Differences in Christianity have been used as a reason to go to war, so much so that much of Europe’s map exists because of the various wars over the centuries. In the Middle East the Palestinians and the Israelis have been fighting for what seems like the beginning of time. An Islamic jihad is now wielded as justification for attacks by some countries and groups against others. There’s liturgical support for such actions in each denomination., whether it be the Bible, the Torah or the Quran. There’s also liturgical support opposing such violence as well. How to choose whether to address conflict with bombs or other methods is the challenge that faces political leaders.
The United States came into being with explorers and founders who didn’t want to see the country devolve into factions over religion. They fled Europe in part to avoid religious battles. The result is that the very first Amendment to the Constitution guarantees that the Government will not make any law respecting the establishment of or impeding the free exercise of religion. Over time the pendulum of how courts have interpreted this has swung in various directions. More recent decisions seem to weigh closer towards having religion be a core part of public life. Certainly the leaders have.
George W. Bush said that the invasion of Iraq was “willed by God.” The 43rd President throughout his tenure often used Bible quotes as justification for many things – but especially in matters of war. In contrast Barack Obama won the Presidency thanks in part to a passionate opposition to the U.S. invasions of Iraq and Afghanistan. In fact, one of his Administration’s successes has been fulfilling Obama’s pledge to remove American troops from Iraq. He won the Nobel Peace Prize in anticipation of those actions. It’s been a short lived victory.
On August 7, 2014 the President authorized airstrikes in Iraq. “We do whatever is necessary to protect our people. We support our allies when they're in danger," Obama said. According to UPI: “The announcement comes as religious minorities in Iraq, including Christians, fled Sunni Muslim militants operating under the name the Islamic State, formerly known as the Islamic State of Iraq and Syria, or ISIS.”
For six years the Obama Administration worked to get Americans out of the country. Having succeeded in that, there shouldn't be any of “our people” there to "protect." As to supporting “our allies?” Syria rebels and many African conflicts are quick examples where the same justification could be used, but hasn’t been.

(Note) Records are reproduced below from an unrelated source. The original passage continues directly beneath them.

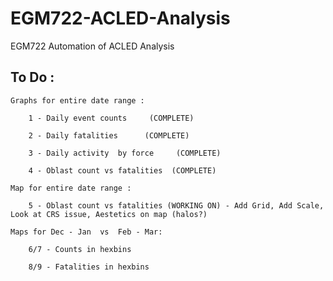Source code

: # EGM722-ACLED-Analysis
 
 EGM722 Automation of ACLED Analysis

 ## To Do : 

    Graphs for entire date range : 

        1 - Daily event counts     (COMPLETE)
            
        2 - Daily fatalities      (COMPLETE)
            
        3 - Daily activity  by force     (COMPLETE)
        
        4 - Oblast count vs fatalities  (COMPLETE)
            
    Map for entire date range : 
    
        5 - Oblast count vs fatalities (WORKING ON) - Add Grid, Add Scale, Look at CRS issue, Aestetics on map (halos?)
            
    Maps for Dec - Jan  vs  Feb - Mar:

        6/7 - Counts in hexbins
            
        8/9 - Fatalities in hexbins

Pundits, spin-masters and various other talking heads wrap themselves into a pretzel-like contortion in explaining how putting American military personnel and dropping bombs isn’t war. The dictionary definition of war is: “a conflict carried on by force of arms.” In less than a week nearly 1,000 U.S. military personnel have been deployed to Iraq. U.S. bombs are being used to kill people. It may be justified as humanitarian, but it’s war nonetheless.
Article 1, Section 8, Clause 11 of the U.S. Constitution states “The Congress shall have Power To declare War.” World War II was the last time the Congress officially declared war. This Congress, which can’t seem to agree on anything, isn’t likely to break the decades long pattern of allowing the Executive Branch to usurp this responsibility. That’s particularly ironic given the lawsuit filed against the Administration for not following the law. I digress. I guess bombing Iraq means that Barack Obama isn’t a middle child?